The flickable thing, I dunno... What grabbed me when I demoed the Camber last year was that it had a smooth, carvy feeling on my same trails that made my hardtail chatter like crazy. Do I have to plan my lines better and commit more on my new bike? Sure. But I love how smooth it is. It reminds me of moving from my old all mountain twin-tips to a big honkin' free ride ski several years ago. And it's not like I can't turn on a dime when I want to. I just have to mean it.

I do think I had to be ready to move to a bigger bike. Same with the skis. But with where my riding (and skiing) have gone, something with a higher speed limit has been the right move.


----------



## mtb_beginner (Jul 20, 2013)

I have figured out why I tend to run out of fast gears on straight downhills...it became my habit to get off the saddle which tends to slow my cadence down. And I do it without thinking about it. I would probably need to re-train my muscle memory for that.

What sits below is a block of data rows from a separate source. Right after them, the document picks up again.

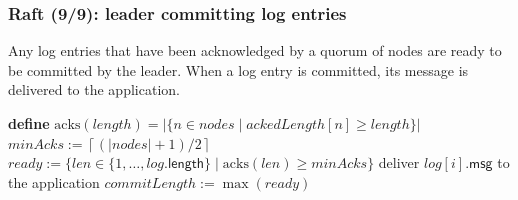 \begin{frame}
    \label{s:raft9}
    \frametitle{Raft (9/9): leader committing log entries}
    \footnotesize
    Any log entries that have been acknowledged by a quorum of nodes are ready to be committed by the leader.
    When a log entry is committed, its message is delivered to the application.\\[1em]
    \begin{algorithmic}
        \State \textbf{define} $\mathrm{acks}(\mathit{length}) = |\{n \in \mathit{nodes} \mid \mathit{ackedLength}[n] \ge \mathit{length}\}|$
        \State
            \State $\mathit{minAcks} := \left\lceil (|\mathit{nodes}| + 1)/2 \right\rceil$
            \State $\mathit{ready} := \{\mathit{len} \in \{1,\dots,\mathit{log}.\mathsf{length}\} \mid \mathrm{acks}(\mathit{len}) \ge \mathit{minAcks}\}$
                    \State deliver $\mathit{log}[i].\mathsf{msg}$ to the application
                \EndFor
                \State $\mathit{commitLength} := \max(\mathit{ready})$
            \EndIf
        \EndFunction
        \State
    \end{algorithmic}
\end{frame}
\label{l:raft9}


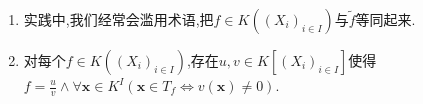 \begin{remark}{}{}
	\begin{enumerate}
		\item 实践中,我们经常会滥用术语,把$f\in K((X_{i})_{i\in I})$与$\tilde{f}$等同起来.
		\item 对每个$f\in K((X_{i})_{i\in I})$,存在$u,v\in K[(X_{i})_{i\in I}]$使得$f=\frac{u}{v}\wedge\forall\mathbf{x}\in K^{I}\left(\mathbf{x}\in T_{f}\iff v\left(\mathbf{x}\right)\neq 0\right)$.
	\end{enumerate}
\end{remark}




















































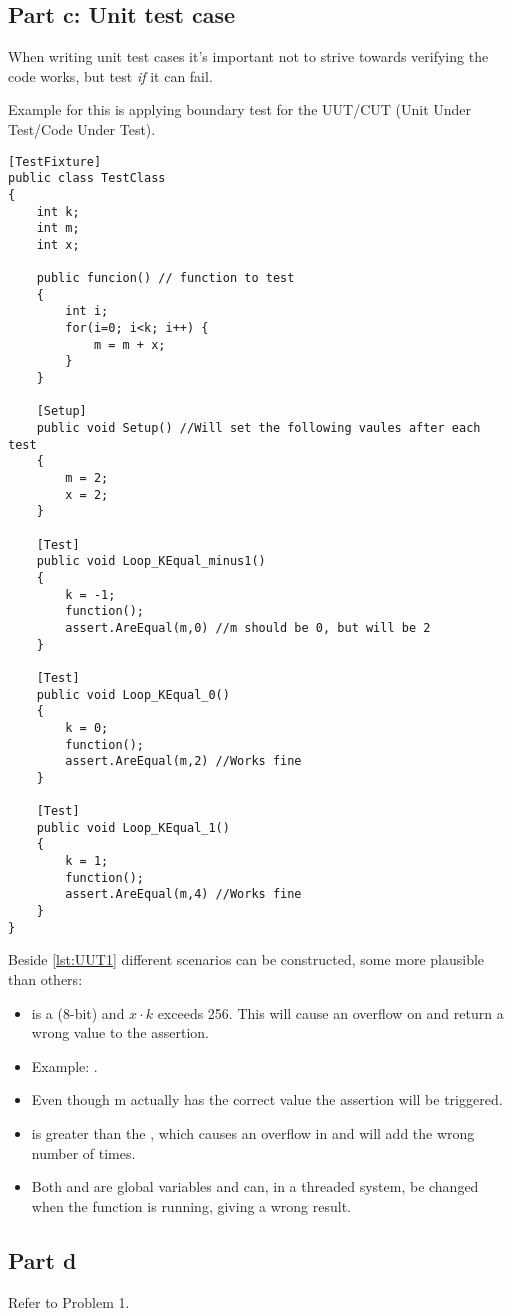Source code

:\documentclass[Main_Assignment4]{subfiles}
\begin{document}
\subsection{Part c: Unit test case}
When writing unit test cases it's important not to strive towards verifying the code works, but test \emph{if} it can fail.

Example for this is applying boundary test for the UUT/CUT (Unit Under Test/Code Under Test). 

\begin{lstlisting}[caption=Unit tests -- different k-values, style=Code-C++, label=lst:UUT1]
[TestFixture]
public class TestClass
{
	int k;
	int m;
	int x;

	public funcion() // function to test
	{
		int i;
		for(i=0; i<k; i++) {
			m = m + x;
		}
	}

	[Setup]
	public void Setup() //Will set the following vaules after each test
	{
		m = 2;
		x = 2;
	}

	[Test]
	public void Loop_KEqual_minus1()
	{
		k = -1;
		function();
		assert.AreEqual(m,0) //m should be 0, but will be 2
	}

	[Test]
	public void Loop_KEqual_0()
	{
		k = 0;
		function();
		assert.AreEqual(m,2) //Works fine
	}

	[Test]
	public void Loop_KEqual_1()
	{
		k = 1;
		function();
		assert.AreEqual(m,4) //Works fine
	}
}
\end{lstlisting}

Beside \codeTitle \ref{lst:UUT1} different scenarios can be constructed, some more plausible than others:
\begin{itemize}
	\item {}  is a  (8-bit) and $x \cdot k$ exceeds 256. This will cause an overflow on  and return a wrong value to the assertion.
	\item[] Example: .
	\item[] Even though m actually has the correct value the assertion will be triggered.

	\item {} is greater than the , which causes an overflow in  and will add  the wrong number of times.

	\item Both  and  are global variables and can, in a threaded system, be changed when the function is running, giving a wrong result.
\end{itemize}

\subsection{Part d}
Refer to Problem 1.
\end{document}
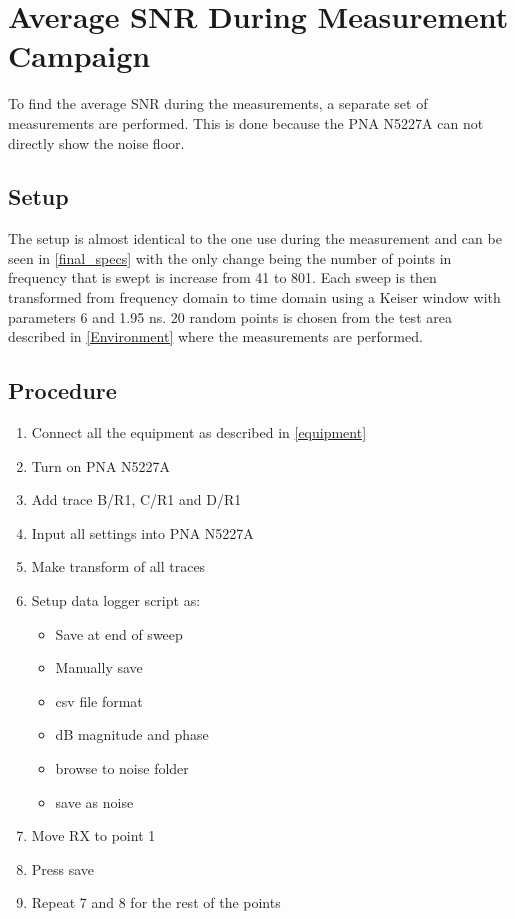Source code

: \section{Average SNR During Measurement Campaign}
\label{app:SNR}

To find the average SNR during the measurements, a separate set of measurements are performed. This is done because the PNA N5227A can not directly show the noise floor. 

\subsection{Setup}
The setup is almost identical to the one use during the measurement and can be seen in \autoref{final_specs} with the only change being the number of points in frequency that is swept is increase from 41 to 801. Each sweep is then transformed from frequency domain to time domain using a Keiser window with parameters 6 and 1.95 ns. 20 random points is chosen from the test area described in \autoref{Environment} where the measurements are performed. 

\subsection{Procedure}
\begin{enumerate}
	\item Connect all the equipment as described in \autoref{equipment}
	\item Turn on PNA N5227A
	\item Add trace B/R1, C/R1 and D/R1  
	\item Input all settings into PNA N5227A
	\item Make transform of all traces
	\item Setup data logger script as:
	\begin{itemize}
		\item Save at end of sweep
		\item Manually save
		\item csv file format
		\item dB magnitude and phase
		\item browse to noise folder
		\item save as noise
	\end{itemize}
	\item Move RX to point 1
	\item Press save
	\item Repeat 7 and 8 for the rest of the points	
\end{enumerate}


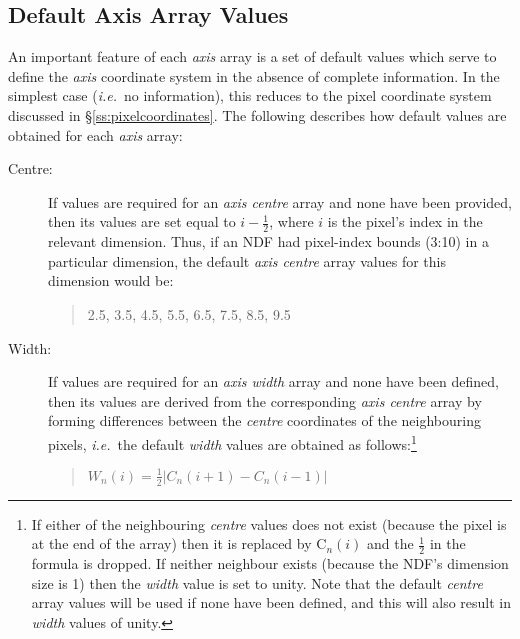 \documentclass[twoside,11pt]{article}
\newcommand{\xlabel}[1]{}
\newcommand{\st}[1]{{\em{#1}}}
\begin{document}
\subsection{\xlabel{default_axis_array_values}\label{ss:axisdefaults}Default Axis Array Values}

An important feature of each \st{axis\/} array is a set of default values
which serve to define the \st{axis\/} coordinate system in the absence of
complete information. 
In the simplest case (\st{i.e.}\ no information), this reduces to the pixel
coordinate system discussed in \S\ref{ss:pixelcoordinates}. 
The following describes how default values are obtained for each \st{axis\/} array: 

\begin{description}

\item[Centre:]
If values are required for an \st{axis centre\/} array and none have been
provided, then its values are set equal to $i-\frac{1}{2}$, where $i$ is the
pixel's index in the relevant dimension. 
Thus, if an NDF had pixel-index bounds (3:10) in a particular dimension, the
default \st{axis centre\/} array values for this dimension would be:

\small
\begin{quote}
\begin{center}
2.5, 3.5, 4.5, 5.5, 6.5, 7.5, 8.5, 9.5
\end{center}
\end{quote}
\normalsize

\item[Width:]
If values are required for an \st{axis width\/} array and none have been
defined, then its values are derived from the corresponding \st{axis
centre\/} array by forming differences between the \st{centre\/}
coordinates of the neighbouring pixels, \st{i.e.}\ the default \st{
width\/} values are obtained as follows:\footnote{If either of the
neighbouring \st{centre\/} values does not exist (because the pixel is at
the end of the array) then it is replaced by C$_{n}(i)$ and the
$\frac{1}{2}$ in the formula is dropped. If neither neighbour exists
(because the NDF's dimension size is 1) then the \st{width\/} value is set
to unity. 
Note that the default \st{centre\/} array values will be used if none have
been defined, and this will also result in \st{width\/} values of unity.} 

\small
\begin{quote}
\begin{center}
$W_{n}(i) = \frac{1}{2} |C_n(i+1) - C_{n}(i-1)|$
\end{center}
\end{quote}
\normalsize


\end{description}
\end{document}

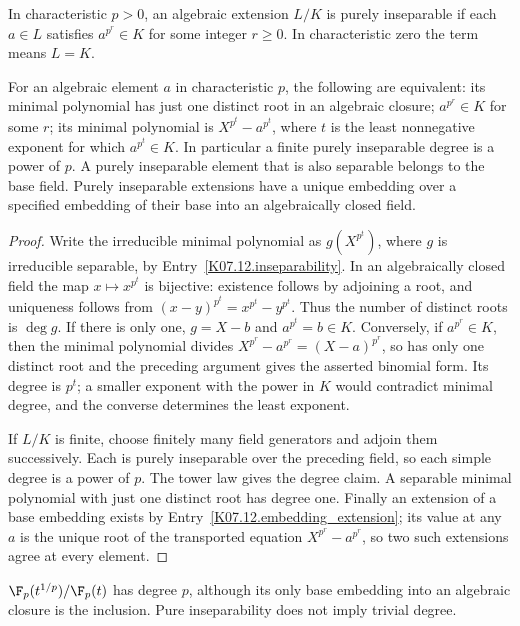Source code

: \begin{definition}
In characteristic $p>0$, an algebraic extension $L/K$ is purely inseparable if each $a\in L$ satisfies $a^{p^r}\in K$ for some integer $r\geq0$. In characteristic zero the term means $L=K$.
\end{definition}
\begin{proposition}
For an algebraic element $a$ in characteristic $p$, the following are equivalent: its minimal polynomial has just one distinct root in an algebraic closure; $a^{p^r}\in K$ for some $r$; its minimal polynomial is $X^{p^t}-a^{p^t}$, where $t$ is the least nonnegative exponent for which $a^{p^t}\in K$. In particular a finite purely inseparable degree is a power of $p$. A purely inseparable element that is also separable belongs to the base field. Purely inseparable extensions have a unique embedding over a specified embedding of their base into an algebraically closed field.
\end{proposition}
\begin{proof}
Write the irreducible minimal polynomial as $g(X^{p^t})$, where $g$ is irreducible separable, by Entry~\ref{K07.12.inseparability}. In an algebraically closed field the map $x\mapsto x^{p^t}$ is bijective: existence follows by adjoining a root, and uniqueness follows from $(x-y)^{p^t}=x^{p^t}-y^{p^t}$. Thus the number of distinct roots is $\deg g$. If there is only one, $g=X-b$ and $a^{p^t}=b\in K$. Conversely, if $a^{p^r}\in K$, then the minimal polynomial divides $X^{p^r}-a^{p^r}=(X-a)^{p^r}$, so has only one distinct root and the preceding argument gives the asserted binomial form. Its degree is $p^t$; a smaller exponent with the power in $K$ would contradict minimal degree, and the converse determines the least exponent.

If $L/K$ is finite, choose finitely many field generators and adjoin them successively. Each is purely inseparable over the preceding field, so each simple degree is a power of $p$. The tower law gives the degree claim. A separable minimal polynomial with just one distinct root has degree one. Finally an extension of a base embedding exists by Entry~\ref{K07.12.embedding_extension}; its value at any $a$ is the unique root of the transported equation $X^{p^r}-a^{p^r}$, so two such extensions agree at every element.
\end{proof}
\begin{example}
$\F_p(t^{1/p})/\F_p(t)$ has degree $p$, although its only base embedding into an algebraic closure is the inclusion. Pure inseparability does not imply trivial degree.
\end{example}

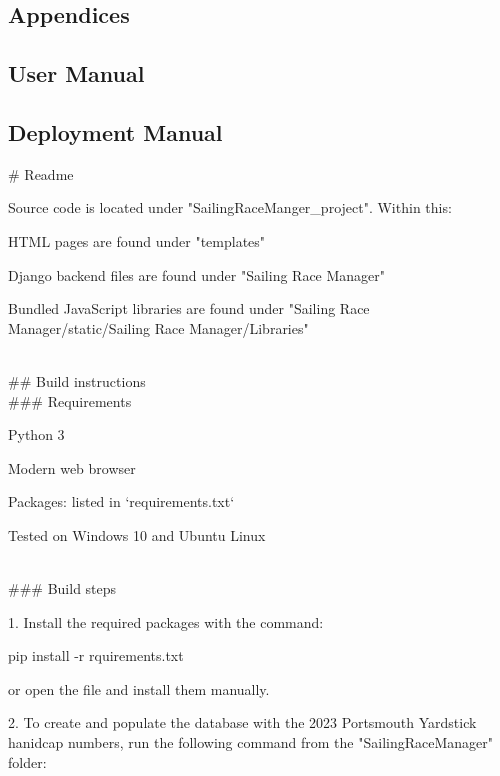 \documentclass{l4proj}
\begin{document}
%
% 

\begin{appendices}

\chapter{Appendices}

\section{User Manual}


\section{Deployment Manual}
\# Readme

Source code is located under "SailingRaceManger\_project". Within this:

HTML pages are found under "templates"

Django backend files are found under "Sailing Race Manager"

Bundled JavaScript libraries are found under "Sailing Race Manager/static/Sailing Race Manager/Libraries"

\hfill\\
\#\# Build instructions
\hfill\\
\#\#\# Requirements

Python 3

Modern web browser

Packages: listed in `requirements.txt` 

Tested on Windows 10 and Ubuntu Linux

\hfill\\
\#\#\# Build steps

1. Install the required packages with the command:

	pip install -r rquirements.txt

or open the file and install them manually.

2. To create and populate the database with the 2023 Portsmouth Yardstick hanidcap numbers, run the following command from the "SailingRaceManager" folder:


\end{appendices}
\end{document}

On the other hand, instead of spending that extra $$$$ just to get an FS that fits my taste, I would rather just get a more high-end hardtail. Heck, I would rather use that money to buy upgrades or new bikes for people I care about...and spread the fun, instead of getting a slightly better riding experience for myself.


----------



## Metal Made Fox (Sep 18, 2014)

slapheadmofo said:


> Again, you're need to realize you're looking at an incredibly small subset of mountain bikers when you're talking about pro XC racers, or even XC racers in general.


Speak for your own area, out in my neck of the woods you see more hardtails in local XC races than you see full suspensions. And where did you get that most pro XC racers ride full suspension bikes? Take a look again.



slapheadmofo said:


> I don't see enduro or DH racers locking out their suspension, do you?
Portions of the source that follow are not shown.